Tag Archives: Martha Redbone

REVIEW: From Harlan County, Kentucky to Brooklyn: Martha Redbone raises the roof at National Sawdust

The spirit of Jean Ritchie – recently celebrated with a Square Roots concert at London’s Green Note  with Dan Evans and Virginia Thorn and in Albany, New York with Peter Pickow, Susan Trump and David Massengill – hovered benevolently over another event this week: a concert by Martha Redbone at National Sawdust, opened six months ago in Williamsburg, Brooklyn’s hottest locale. One of three evenings curated by Redbone but the only one at which she actually performed, it featured the singer’s settings of William Blake inspired by the music of her Appalachain heritage in Harlan County, Kentucky.

Martha RedboneFeaturing Aaron Whitby on keyboards, John Caban on guitar, Charlie Burnham on fiddle, Fred Cash on acoustic bass, and Tony Mason on drums, the concert raised the roof, Redbone exhorting the audience to ‘make this our church’. Evoking the life lived by her Cherokee forebears in Black Mountain, where strip mining disfigured the landscape and poisoned the water, she offered rousing and powerful performances not only of the Blake settings (written with Whitby and recorded as The Garden of Love) but also by pioneering Carolina-born bluegrass pioneer Ola Belle Reed (‘Undone in Sorrow’), Peter La Farge (‘Drums’) and Johnny Cash (a remarkable reworking of ‘Ring of Fire’).

Martha RedboneRedbone talked passionately about the fate of the Native Americans, taken from their parents and sent to boarding schools  established by the American government in the 19th and 20th centuries to ‘civilise and christianise’ the young charges – ‘kill the Indian, save the man’ was the grim philosophy. La Farge, a Cherokee like Redbone, was a contemporary of Bob Dylan in 1960s Greenwich Village and wrote songs on Native American issues. He died young in 1965 and in 2010 the Smithsonian issued a tribute album, Rare Breed, on which Redbone featured.

The movement for Native American rights and recognition grew out of the black civil rights movement so it was fitting that Redbone closed the concert with a performance of ‘Keep Your Eyes On the Prize’, singer and audience engaging in exhilarating call and response.
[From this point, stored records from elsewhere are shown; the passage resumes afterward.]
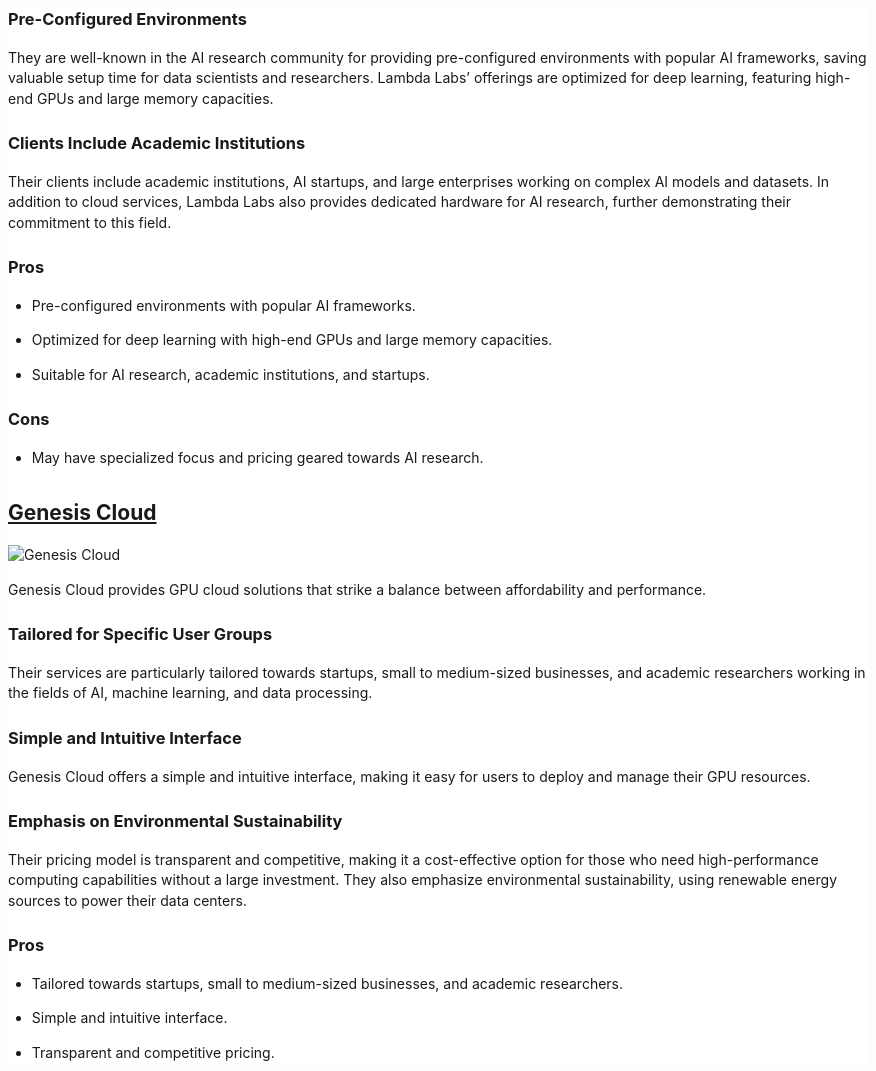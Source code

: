 ### Pre-Configured Environments

They are well-known in the AI research community for providing pre-configured environments with popular AI frameworks, saving valuable setup time for data scientists and researchers. Lambda Labs’ offerings are optimized for deep learning, featuring high-end GPUs and large memory capacities.

### Clients Include Academic Institutions

Their clients include academic institutions, AI startups, and large enterprises working on complex AI models and datasets. In addition to cloud services, Lambda Labs also provides dedicated hardware for AI research, further demonstrating their commitment to this field.

### Pros

- Pre-configured environments with popular AI frameworks.

- Optimized for deep learning with high-end GPUs and large memory capacities.

- Suitable for AI research, academic institutions, and startups.

### Cons

- May have specialized focus and pricing geared towards AI research.

## [Genesis Cloud](https://serp.ly/genesis-cloud)

![Genesis Cloud](https://raw.githubusercontent.com/devinschumacher/uploads/main/images/1*KmdAer-Jduq_S6_h7KlcgQ.jpeg)

Genesis Cloud provides GPU cloud solutions that strike a balance between affordability and performance.

### Tailored for Specific User Groups

Their services are particularly tailored towards startups, small to medium-sized businesses, and academic researchers working in the fields of AI, machine learning, and data processing.

### Simple and Intuitive Interface

Genesis Cloud offers a simple and intuitive interface, making it easy for users to deploy and manage their GPU resources.

### Emphasis on Environmental Sustainability

Their pricing model is transparent and competitive, making it a cost-effective option for those who need high-performance computing capabilities without a large investment. They also emphasize environmental sustainability, using renewable energy sources to power their data centers.

### Pros

- Tailored towards startups, small to medium-sized businesses, and academic researchers.

- Simple and intuitive interface.

- Transparent and competitive pricing.

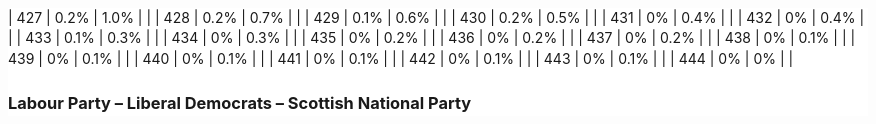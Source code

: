 | 427 | 0.2% | 1.0% |  |
| 428 | 0.2% | 0.7% |  |
| 429 | 0.1% | 0.6% |  |
| 430 | 0.2% | 0.5% |  |
| 431 | 0% | 0.4% |  |
| 432 | 0% | 0.4% |  |
| 433 | 0.1% | 0.3% |  |
| 434 | 0% | 0.3% |  |
| 435 | 0% | 0.2% |  |
| 436 | 0% | 0.2% |  |
| 437 | 0% | 0.2% |  |
| 438 | 0% | 0.1% |  |
| 439 | 0% | 0.1% |  |
| 440 | 0% | 0.1% |  |
| 441 | 0% | 0.1% |  |
| 442 | 0% | 0.1% |  |
| 443 | 0% | 0.1% |  |
| 444 | 0% | 0% |  |

### Labour Party – Liberal Democrats – Scottish National Party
Martha Redbone with (left to right) Aarton Whitby, Charlie Burnham, Tony Mason, Fred Cash and John Caban
Martha Redbone with (left to right) Aarton Whitby, Charlie Burnham, Tony Mason, Fred Cash and John Caban

*Bone Hill, described by Redbone as ‘the true account of my ancestors, of post-slavery, and people of colour working in the coal mines of Appalachia amid the laws of Jim Crow and our survival as the original people of that land as the world changes around us through the generations’, is at Lincoln Center NYC on 28 April.